Ariel Buira
Contributions to Fondad publications
- 2007 Global Imbalances and Developing Countries: Remedies for a Failing International Financial System
- 2005 Protecting the Poor: Global Financial Institutions and the Vulnerability of Low- Income Countries
- 2004 Diversity in Development: Reconsidering the Washington Consensus
- 2000 Reforming the International Financial System: Crisis Prevention and Response
- 2000 The Management of Global Financial Markets
- 1996 Can Currency Crises Be Prevented or Better Managed? Lessons from Mexico
- 1993 The Pursuit of Reform: Global Finance and the Developing Countries
- 1992 Fragile Finance: Rethinking the International Monetary System
Ariel Buira (1940) was until recently director of the G-24 Secretariat in Washington D.C. Previously, he was senior member of St. Anthony’s College, Oxford University and Ambassador of Mexico in Greece.
He served at the Central Bank of Mexico as advisor to the director-general, director of International Economic Research, as international director, as deputy governor and as a member of the Board of Governors.

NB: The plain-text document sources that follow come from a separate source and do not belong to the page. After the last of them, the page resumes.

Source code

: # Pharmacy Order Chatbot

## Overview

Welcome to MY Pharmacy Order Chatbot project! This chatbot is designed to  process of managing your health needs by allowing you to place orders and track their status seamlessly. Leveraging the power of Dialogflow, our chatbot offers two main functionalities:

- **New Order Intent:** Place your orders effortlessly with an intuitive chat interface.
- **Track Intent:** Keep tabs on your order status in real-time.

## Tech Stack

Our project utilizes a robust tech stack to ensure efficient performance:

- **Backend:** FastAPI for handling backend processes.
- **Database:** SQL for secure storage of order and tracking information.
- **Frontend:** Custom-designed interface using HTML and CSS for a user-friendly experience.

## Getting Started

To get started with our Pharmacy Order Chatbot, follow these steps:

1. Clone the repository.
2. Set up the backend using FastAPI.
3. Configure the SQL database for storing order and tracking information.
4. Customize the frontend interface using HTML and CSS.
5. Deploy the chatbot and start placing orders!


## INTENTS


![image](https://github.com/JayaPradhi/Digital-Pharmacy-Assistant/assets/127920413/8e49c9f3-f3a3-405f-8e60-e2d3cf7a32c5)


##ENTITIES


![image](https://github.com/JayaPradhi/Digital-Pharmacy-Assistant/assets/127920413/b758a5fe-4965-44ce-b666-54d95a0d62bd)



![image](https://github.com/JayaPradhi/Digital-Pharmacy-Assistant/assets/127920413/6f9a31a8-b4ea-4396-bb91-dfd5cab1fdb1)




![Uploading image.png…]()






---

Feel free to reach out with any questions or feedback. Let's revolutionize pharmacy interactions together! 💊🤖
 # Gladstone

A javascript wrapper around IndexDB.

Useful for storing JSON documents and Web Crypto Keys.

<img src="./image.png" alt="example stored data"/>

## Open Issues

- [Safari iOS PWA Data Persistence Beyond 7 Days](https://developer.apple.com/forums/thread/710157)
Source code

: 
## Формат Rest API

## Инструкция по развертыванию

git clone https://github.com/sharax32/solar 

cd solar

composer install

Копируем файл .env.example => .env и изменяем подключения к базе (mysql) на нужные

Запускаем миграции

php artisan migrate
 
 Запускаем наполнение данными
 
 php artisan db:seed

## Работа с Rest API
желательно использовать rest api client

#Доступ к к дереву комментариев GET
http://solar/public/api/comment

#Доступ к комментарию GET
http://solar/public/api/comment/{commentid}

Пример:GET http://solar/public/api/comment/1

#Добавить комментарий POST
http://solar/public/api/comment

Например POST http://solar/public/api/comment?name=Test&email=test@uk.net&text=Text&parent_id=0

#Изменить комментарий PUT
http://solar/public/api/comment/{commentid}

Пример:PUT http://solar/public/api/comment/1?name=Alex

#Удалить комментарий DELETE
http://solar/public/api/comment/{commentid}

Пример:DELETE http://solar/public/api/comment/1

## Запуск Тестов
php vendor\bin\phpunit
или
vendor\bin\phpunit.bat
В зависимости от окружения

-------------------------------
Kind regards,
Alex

At the IMF he has been staff member and executive director. He has lectured on economic analysis at the Institute of Technology of Monterrey and was professor of economic theory at the Centre for Economic and Demographic Studies of El Colegio de México.
He has a wide range of publications. His latest papers refer to the conditionality and governance of the Bretton Woods institutions. For the G-24, he edited Reforming the Governance of the IMF and the World Bank (Anthem Press, 2005) and The World Bank at Sixty (Anthem Press, 2005).